Urban Ekklesia

House Church. Urban Church. Organic Church. Multicultural Church. Simple Church. This is a space created for both humble and passionate reflection on the missional, emerging church in urban North America.

My Photo
Name:
Location: Bronx, New York, United States

A space for thinking out loud and inviting others to join the refining process. Justice, mission, politics, the city. Everything is connected. Theology is life.

Friday, July 22, 2005

Lives in Motion

I sat down with a friend from Liberia recently. When he arrived in NYC as a war refugee, we quickly recognized his sincere heart and his integrity when he entered our fellowship of house churches in the Bronx last Fall. Among other things, we were discussing the church that meets in his 4th floor apartment. As we talked I asked him if he thought people were growing. His response was enthusiastic. He said that now that his family has been experiencing worship and the Word together and have made their home into a meeting place for church, peace has come to his house. The family gets along better, the marriage is stronger, the kids are improving. He expressed that if it wasn't for house church, he suggested that things probably would not be so good in their house. I don't know if there are any other West African house churches meeting in the United States, but this one is the story of people being touched by the Spirit of Christ in their midst. This is new territory for most people including my African brother, so we're still experimenting with what works and doesn't work for that house church. But there certainly are victories to celebrate.

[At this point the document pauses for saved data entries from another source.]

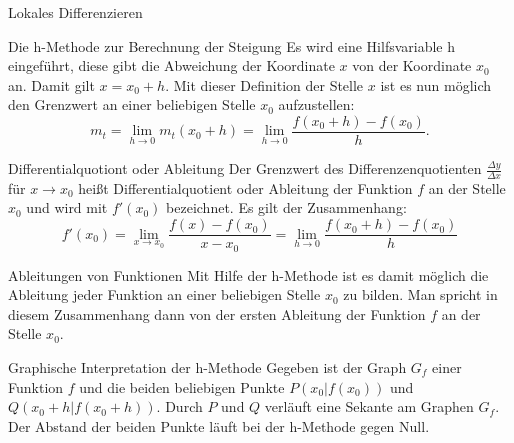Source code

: \begin{section}{Lokales Differenzieren}
\label{hmethode}
\begin{merke*}{Die h-Methode zur Berechnung der Steigung }{}
Es wird eine Hilfsvariable h eingeführt, diese gibt die Abweichung der Koordinate $x$ von der Koordinate $x_0$ an. Damit gilt $x=x_0 + h$. Mit dieser Definition der Stelle $x$ ist es nun möglich den Grenzwert an einer beliebigen Stelle $x_0$ aufzustellen: $$m_t =\lim_{h\rightarrow 0} m_t(x_0 +h) =\lim_{h\rightarrow 0} \dfrac{f(x_0 + h) - f(x_0)}{h}.$$
\end{merke*}
\begin{defi}{Differentialquotiont oder Ableitung}{} 
    Der Grenzwert des Differenzenquotienten $\frac{\Delta y}{\Delta x}$ für $x\rightarrow x_0$ heißt Differentialquotient oder Ableitung der Funktion $f$ an der Stelle $x_0$ und wird mit $f'(x_0)$ bezeichnet. Es gilt der Zusammenhang:$$f'(x_0) = \lim_{x\rightarrow x_0} \dfrac{f(x) - f(x_0)}{x - x_0} = \lim_{h\rightarrow 0} \dfrac{f(x_0 +h) - f(x_0)}{h}$$
\end{defi}
\begin{bem*}{Ableitungen von Funktionen}{}
Mit Hilfe der h-Methode ist es damit möglich die Ableitung jeder Funktion an einer beliebigen Stelle $x_0$ zu bilden. Man spricht in diesem Zusammenhang dann von der ersten Ableitung der Funktion $f$ an der Stelle $x_0$.
\end{bem*}
\begin{bsp}{Graphische Interpretation der h-Methode}{}
Gegeben ist der Graph $G_f$ einer Funktion $f$ und die beiden beliebigen Punkte $P(x_0|f(x_0))$ und $Q(x_0+h|f(x_0+h))$. Durch $P$ und $Q$ verläuft eine Sekante am Graphen $G_f$. Der Abstand der beiden Punkte läuft bei der h-Methode gegen Null. 
  \begin{center}
\end{center}
\end{bsp}
\end{section}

Yes, when you are on the cutting edge, you do sometimes get cut. You make strategic errors. You learn as you go. However, when you're on point, out on the edge, you also see sunsets and unworn trails, and sights that few have seen before. With all my training (and I mean this as a humble admission) as I entered church planting, I knew I'd be learning, but I never dreamed that I'd be learning so much. Let's thank God for new horizons, for lessons learned, for lives being transformed, and let's ask Him for more! I feel in my bones that this is only a hint of what is to come if we are faithful to the call to pray and to go.
~Luke 10:2~

Wednesday, July 13, 2005

In the midst of heroes

I am in the midst of heroes. I know a man in his twenties who leads one of our house churches. He has only been a Christian for a couple of years, but when he found out that his cousin was in his final weeks as a result of AIDS, he went every friday to his cousin's bedside for the last few weeks of his life. He watched in concealed horror at medical procedures being conducted. He held his hand. He listened, and stayed for hours when closer relatives who drop-in for minutes. Most importantly, he told him the Good News of Jesus and the hope of the grace of God. On his last visit with only days of life left in his cousin's body, the dying man confessed that he desired God's forgiveness, that he believed in Jesus, and wanted him to save him. As the clock ticked past the eleventh hour in this man's life, he turned his face towards Jesus. (Now, I know that some of you feel very strongly about baptism as I do also, but like the theif on the cross, baptism was not quite practical -- much less possible -- in this case. So I hope that you do not miss the beauty of this story.)

I'd like to be there. I hope that I can be in that corner of Heaven when their eyes meet. I'd like to watch as this disciple of Jesus looks across the throne room and sees the grateful glow in the face of his cousin who only knew Jesus for a few short days. I'd like to watch, and I know that it is Heaven, but I can't imagine it with dry eyes.

No one can tell me that new Christians must simply sit and our feet and absorb our great wisdom. It is pretty difficult to argue with the evidence of lives being transformed in such a way. God is Lord of the harvest, and if we will ask, seek, and knock in order to discover workers, we will find those who will lead us where we, ourselves, were afraid to go.